## RECORDS SUPPLIED
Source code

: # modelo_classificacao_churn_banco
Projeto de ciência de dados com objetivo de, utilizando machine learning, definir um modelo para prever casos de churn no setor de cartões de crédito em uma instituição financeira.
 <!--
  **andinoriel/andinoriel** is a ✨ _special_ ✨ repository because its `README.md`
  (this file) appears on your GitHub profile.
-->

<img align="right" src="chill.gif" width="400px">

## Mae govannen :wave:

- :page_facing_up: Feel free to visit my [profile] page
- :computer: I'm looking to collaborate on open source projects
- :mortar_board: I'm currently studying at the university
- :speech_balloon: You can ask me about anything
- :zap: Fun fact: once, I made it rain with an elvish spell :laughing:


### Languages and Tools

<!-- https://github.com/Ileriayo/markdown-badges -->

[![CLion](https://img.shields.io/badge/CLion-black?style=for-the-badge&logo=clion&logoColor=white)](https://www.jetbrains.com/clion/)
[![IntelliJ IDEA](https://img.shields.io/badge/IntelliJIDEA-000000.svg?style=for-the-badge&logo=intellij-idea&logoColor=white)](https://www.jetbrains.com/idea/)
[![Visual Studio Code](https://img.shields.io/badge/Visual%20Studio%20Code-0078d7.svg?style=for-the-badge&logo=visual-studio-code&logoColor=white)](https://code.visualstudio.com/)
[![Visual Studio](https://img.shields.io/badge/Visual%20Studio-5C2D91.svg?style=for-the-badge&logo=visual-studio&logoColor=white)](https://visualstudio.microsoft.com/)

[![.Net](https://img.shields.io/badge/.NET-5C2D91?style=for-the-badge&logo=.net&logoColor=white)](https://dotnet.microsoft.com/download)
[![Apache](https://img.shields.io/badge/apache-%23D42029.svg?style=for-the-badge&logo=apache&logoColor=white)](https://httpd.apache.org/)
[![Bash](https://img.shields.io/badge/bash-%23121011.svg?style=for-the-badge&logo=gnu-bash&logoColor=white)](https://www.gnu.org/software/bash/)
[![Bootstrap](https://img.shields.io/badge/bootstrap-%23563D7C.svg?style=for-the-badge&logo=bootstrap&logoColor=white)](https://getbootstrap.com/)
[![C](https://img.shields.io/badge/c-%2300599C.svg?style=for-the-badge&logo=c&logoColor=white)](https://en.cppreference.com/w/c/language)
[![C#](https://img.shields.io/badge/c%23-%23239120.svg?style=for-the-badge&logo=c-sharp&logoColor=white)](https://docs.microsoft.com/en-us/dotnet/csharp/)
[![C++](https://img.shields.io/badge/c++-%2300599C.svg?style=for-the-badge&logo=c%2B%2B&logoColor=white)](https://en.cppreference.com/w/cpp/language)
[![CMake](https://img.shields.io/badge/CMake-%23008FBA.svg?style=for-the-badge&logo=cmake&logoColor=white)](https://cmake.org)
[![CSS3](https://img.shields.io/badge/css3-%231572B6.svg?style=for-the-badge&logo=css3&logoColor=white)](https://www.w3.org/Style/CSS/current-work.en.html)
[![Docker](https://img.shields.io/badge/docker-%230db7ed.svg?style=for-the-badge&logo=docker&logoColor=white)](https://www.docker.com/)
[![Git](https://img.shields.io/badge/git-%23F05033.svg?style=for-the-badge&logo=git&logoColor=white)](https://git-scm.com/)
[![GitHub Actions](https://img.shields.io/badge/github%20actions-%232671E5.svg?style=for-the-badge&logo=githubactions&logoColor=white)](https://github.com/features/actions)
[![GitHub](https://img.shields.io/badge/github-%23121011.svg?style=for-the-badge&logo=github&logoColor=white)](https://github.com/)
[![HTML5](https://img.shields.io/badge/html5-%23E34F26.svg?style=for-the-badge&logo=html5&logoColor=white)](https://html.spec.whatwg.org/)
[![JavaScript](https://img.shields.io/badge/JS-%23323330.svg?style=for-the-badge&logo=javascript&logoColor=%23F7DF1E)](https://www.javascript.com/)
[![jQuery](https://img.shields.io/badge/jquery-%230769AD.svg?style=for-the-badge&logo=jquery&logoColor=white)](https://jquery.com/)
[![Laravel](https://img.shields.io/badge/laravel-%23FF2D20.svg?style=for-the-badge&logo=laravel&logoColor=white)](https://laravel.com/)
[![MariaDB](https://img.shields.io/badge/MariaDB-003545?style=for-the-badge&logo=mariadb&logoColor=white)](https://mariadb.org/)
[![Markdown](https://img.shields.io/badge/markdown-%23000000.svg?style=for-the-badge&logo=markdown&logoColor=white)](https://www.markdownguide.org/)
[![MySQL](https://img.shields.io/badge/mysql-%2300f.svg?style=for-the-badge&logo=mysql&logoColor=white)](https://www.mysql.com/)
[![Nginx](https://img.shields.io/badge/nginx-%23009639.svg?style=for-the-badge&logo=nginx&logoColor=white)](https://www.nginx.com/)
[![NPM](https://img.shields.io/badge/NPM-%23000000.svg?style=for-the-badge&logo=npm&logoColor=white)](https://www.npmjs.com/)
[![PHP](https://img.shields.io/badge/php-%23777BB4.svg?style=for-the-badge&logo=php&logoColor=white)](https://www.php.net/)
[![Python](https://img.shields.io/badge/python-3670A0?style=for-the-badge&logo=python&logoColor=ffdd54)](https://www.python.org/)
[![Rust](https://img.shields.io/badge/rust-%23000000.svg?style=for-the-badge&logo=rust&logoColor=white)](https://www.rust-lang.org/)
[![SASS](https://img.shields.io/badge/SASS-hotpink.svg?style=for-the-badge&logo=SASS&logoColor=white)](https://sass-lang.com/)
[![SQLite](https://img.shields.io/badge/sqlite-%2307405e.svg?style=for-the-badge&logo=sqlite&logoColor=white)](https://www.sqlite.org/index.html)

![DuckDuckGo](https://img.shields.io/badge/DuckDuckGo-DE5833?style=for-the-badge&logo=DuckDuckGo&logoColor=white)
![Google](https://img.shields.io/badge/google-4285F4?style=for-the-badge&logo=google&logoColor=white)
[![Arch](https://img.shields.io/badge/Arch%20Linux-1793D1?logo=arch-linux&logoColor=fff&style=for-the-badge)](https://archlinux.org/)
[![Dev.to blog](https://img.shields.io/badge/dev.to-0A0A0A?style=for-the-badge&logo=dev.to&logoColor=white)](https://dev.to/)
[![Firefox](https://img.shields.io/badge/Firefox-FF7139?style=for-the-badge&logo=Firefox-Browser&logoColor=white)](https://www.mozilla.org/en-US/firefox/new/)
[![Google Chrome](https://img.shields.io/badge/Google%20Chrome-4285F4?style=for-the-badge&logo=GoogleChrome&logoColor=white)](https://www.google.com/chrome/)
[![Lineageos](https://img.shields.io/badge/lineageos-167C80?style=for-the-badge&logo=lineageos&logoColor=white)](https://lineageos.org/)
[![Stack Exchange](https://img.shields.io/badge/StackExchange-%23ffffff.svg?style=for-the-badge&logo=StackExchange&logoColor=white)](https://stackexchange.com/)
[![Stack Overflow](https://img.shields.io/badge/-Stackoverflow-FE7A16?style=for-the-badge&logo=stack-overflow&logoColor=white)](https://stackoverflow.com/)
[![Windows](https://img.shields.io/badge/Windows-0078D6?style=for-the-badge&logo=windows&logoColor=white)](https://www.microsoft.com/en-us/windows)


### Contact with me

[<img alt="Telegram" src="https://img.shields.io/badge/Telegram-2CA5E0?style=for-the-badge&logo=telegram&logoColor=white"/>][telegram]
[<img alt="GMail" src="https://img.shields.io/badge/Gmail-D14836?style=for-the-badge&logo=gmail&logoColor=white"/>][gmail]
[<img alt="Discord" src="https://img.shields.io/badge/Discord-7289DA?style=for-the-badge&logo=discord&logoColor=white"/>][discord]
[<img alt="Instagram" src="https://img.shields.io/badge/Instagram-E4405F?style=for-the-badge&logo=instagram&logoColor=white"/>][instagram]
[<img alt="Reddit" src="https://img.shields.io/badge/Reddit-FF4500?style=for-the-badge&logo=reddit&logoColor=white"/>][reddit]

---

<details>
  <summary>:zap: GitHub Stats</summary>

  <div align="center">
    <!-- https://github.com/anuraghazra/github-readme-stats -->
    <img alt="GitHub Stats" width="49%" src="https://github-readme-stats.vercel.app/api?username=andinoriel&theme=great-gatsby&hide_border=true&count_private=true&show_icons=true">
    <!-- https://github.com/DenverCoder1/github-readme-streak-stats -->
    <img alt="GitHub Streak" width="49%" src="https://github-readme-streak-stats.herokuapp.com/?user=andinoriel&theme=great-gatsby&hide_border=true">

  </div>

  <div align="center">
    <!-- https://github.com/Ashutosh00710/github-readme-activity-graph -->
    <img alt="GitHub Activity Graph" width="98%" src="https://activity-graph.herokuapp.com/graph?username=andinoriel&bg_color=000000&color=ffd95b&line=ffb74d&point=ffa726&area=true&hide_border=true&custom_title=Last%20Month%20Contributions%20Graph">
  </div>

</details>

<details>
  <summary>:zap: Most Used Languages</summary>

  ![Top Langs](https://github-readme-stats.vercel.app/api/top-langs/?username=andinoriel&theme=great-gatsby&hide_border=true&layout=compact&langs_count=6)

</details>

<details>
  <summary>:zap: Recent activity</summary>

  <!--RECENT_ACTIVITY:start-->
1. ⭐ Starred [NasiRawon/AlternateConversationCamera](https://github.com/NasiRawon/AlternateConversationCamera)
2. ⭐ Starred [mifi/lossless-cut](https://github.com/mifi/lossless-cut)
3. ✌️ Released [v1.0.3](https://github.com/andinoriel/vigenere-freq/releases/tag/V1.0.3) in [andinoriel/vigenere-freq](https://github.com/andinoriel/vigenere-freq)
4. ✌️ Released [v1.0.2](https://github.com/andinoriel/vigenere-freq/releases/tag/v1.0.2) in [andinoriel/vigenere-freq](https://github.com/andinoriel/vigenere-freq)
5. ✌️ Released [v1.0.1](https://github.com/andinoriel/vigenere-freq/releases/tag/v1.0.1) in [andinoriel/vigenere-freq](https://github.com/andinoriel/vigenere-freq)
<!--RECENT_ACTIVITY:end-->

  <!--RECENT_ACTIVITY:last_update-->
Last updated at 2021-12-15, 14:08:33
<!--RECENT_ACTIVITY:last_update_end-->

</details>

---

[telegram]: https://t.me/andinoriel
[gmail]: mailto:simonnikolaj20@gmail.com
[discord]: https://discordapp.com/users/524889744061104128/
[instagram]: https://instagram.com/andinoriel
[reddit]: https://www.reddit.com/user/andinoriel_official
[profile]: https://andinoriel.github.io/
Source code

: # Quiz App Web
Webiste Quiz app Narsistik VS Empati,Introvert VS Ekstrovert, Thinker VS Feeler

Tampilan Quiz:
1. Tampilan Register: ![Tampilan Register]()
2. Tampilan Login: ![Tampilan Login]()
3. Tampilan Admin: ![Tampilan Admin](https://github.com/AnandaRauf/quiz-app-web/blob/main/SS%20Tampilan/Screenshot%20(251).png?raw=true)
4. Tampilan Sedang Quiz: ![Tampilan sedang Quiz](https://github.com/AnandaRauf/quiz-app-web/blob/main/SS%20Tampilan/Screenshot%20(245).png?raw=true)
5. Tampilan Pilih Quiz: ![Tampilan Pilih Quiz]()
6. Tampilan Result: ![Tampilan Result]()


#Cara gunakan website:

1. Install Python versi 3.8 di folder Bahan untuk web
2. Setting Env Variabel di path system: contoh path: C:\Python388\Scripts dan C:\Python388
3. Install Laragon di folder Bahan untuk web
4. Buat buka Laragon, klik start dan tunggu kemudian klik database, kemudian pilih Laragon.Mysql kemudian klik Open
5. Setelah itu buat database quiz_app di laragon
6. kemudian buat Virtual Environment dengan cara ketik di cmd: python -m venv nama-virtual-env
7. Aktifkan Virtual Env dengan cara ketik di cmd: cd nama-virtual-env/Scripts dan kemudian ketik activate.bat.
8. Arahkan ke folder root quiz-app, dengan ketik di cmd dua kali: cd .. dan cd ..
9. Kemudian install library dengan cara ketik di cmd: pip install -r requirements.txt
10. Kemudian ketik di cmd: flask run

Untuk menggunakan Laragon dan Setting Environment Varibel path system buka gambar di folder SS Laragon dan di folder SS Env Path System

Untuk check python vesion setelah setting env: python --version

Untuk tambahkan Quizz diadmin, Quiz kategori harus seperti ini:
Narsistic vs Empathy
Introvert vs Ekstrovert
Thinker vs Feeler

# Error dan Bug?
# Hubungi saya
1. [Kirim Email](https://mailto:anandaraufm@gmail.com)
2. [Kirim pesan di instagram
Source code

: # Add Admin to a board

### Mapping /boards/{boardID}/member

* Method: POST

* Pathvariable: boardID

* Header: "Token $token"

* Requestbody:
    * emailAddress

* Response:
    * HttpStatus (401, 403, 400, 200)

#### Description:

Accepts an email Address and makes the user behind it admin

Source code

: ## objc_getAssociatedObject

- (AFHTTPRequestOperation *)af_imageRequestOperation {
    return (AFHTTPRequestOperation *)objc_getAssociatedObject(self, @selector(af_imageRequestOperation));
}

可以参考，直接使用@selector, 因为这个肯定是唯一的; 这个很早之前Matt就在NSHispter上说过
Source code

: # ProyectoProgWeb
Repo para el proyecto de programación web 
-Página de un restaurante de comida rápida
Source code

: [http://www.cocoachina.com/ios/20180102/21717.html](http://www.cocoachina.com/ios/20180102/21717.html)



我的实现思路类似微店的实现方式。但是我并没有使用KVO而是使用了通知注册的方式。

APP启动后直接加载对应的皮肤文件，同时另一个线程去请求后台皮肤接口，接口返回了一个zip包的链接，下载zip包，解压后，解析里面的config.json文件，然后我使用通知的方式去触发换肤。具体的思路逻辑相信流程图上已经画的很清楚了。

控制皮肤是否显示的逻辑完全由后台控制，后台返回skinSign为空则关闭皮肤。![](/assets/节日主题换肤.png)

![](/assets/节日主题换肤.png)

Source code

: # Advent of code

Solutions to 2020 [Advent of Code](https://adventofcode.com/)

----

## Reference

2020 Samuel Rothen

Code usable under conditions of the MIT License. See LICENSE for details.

## EXERCISE BRIEF
All lines from the one with "Admin to a board" to the end of the records must be set down exactly. Skip every line before it.

## RESULT OF THE TASK
: # Add Admin to a board

### Mapping /boards/{boardID}/member

* Method: POST

* Pathvariable: boardID

* Header: "Token $token"

* Requestbody:
    * emailAddress

* Response:
    * HttpStatus (401, 403, 400, 200)

#### Description:

Accepts an email Address and makes the user behind it admin

Source code

: ## objc_getAssociatedObject

- (AFHTTPRequestOperation *)af_imageRequestOperation {
    return (AFHTTPRequestOperation *)objc_getAssociatedObject(self, @selector(af_imageRequestOperation));
}

可以参考，直接使用@selector, 因为这个肯定是唯一的; 这个很早之前Matt就在NSHispter上说过
Source code

: # ProyectoProgWeb
Repo para el proyecto de programación web 
-Página de un restaurante de comida rápida
Source code

: [http://www.cocoachina.com/ios/20180102/21717.html](http://www.cocoachina.com/ios/20180102/21717.html)



我的实现思路类似微店的实现方式。但是我并没有使用KVO而是使用了通知注册的方式。

APP启动后直接加载对应的皮肤文件，同时另一个线程去请求后台皮肤接口，接口返回了一个zip包的链接，下载zip包，解压后，解析里面的config.json文件，然后我使用通知的方式去触发换肤。具体的思路逻辑相信流程图上已经画的很清楚了。

控制皮肤是否显示的逻辑完全由后台控制，后台返回skinSign为空则关闭皮肤。![](/assets/节日主题换肤.png)

![](/assets/节日主题换肤.png)

Source code

: # Advent of code

Solutions to 2020 [Advent of Code](https://adventofcode.com/)

----

## Reference

2020 Samuel Rothen

Code usable under conditions of the MIT License. See LICENSE for details.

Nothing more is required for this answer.